To come back to the instant case, the plaintiff will have to establish «faute» and only a prejudicial defamatory statement will be presumed to have been made with malice thus emounting to «faute». It is here apt to quote Lord Atkin in Sim v Stretch (1936 52 T.L. R. 669 at 671, HL) - "Judges and textbook writers alike have found difficulty in defining with precision the word 'defamatory' ." All cases are not alike and a single principle will not necessairily be appropriate in all the circumstances. Il will be for the adjudicator to decide whether the impugned words or extract in the context ot the publication was capable of conveying a defamatory meaning prejudicial to the plaintiff.
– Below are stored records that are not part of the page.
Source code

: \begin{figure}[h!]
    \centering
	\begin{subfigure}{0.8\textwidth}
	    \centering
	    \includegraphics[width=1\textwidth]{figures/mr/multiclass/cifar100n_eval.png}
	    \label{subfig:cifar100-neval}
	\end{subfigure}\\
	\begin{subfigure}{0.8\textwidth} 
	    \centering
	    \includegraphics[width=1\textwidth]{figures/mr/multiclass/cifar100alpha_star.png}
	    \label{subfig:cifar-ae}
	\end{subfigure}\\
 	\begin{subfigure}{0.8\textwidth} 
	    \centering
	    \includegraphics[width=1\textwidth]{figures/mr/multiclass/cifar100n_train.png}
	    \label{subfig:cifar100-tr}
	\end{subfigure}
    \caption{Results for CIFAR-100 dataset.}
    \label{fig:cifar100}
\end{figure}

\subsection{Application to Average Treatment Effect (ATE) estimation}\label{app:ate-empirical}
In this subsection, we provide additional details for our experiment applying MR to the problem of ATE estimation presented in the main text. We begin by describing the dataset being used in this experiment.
It is evident that if «faute» is established, then it will be incumbent on the defendants to show that the criteria of responsible journalism were met and that the publication was made in good faith 'surgie d'un ensemble de faits justificatifs'.
Conclusion
(...) I find that there is no insult or defamation, no "fault" or negligence on the part of the defendants in respect of the impugned article in Document D. The author has been of good faith based on faits justificatifs, took the trouble to verify the facts and gave a balanced account of what was published.
On the whole, I find that the impugned articles were written by a reporter who was experienced in that field in charge of the cooperative file. They were of factual nature when read as a whole and cannot be said to be sensational in tone, and were, at the time, strictly of great public concern. The plaintiff's response was sought before publication and the articles have been shown to find their justification in the evidence adduced.
The plaintiff has failed to prove his case under articles 1382 and 1383 of the Civil Code whereas in any case the defendants have amply estalished the public interest and their good faith "surgie d'un ensemble de faits justificatifs". See also Rogbeer v. Union of Employees of CWA 2001 SCJ 180) and Narrainen v. La Sentinelle Limitée & anor (2004 SCJ 116) where the defence of good faith "surgie d'un ensemble de faits justificatifs" was successfully raised.
The plaintiff's case is accordingly dismissed with costs.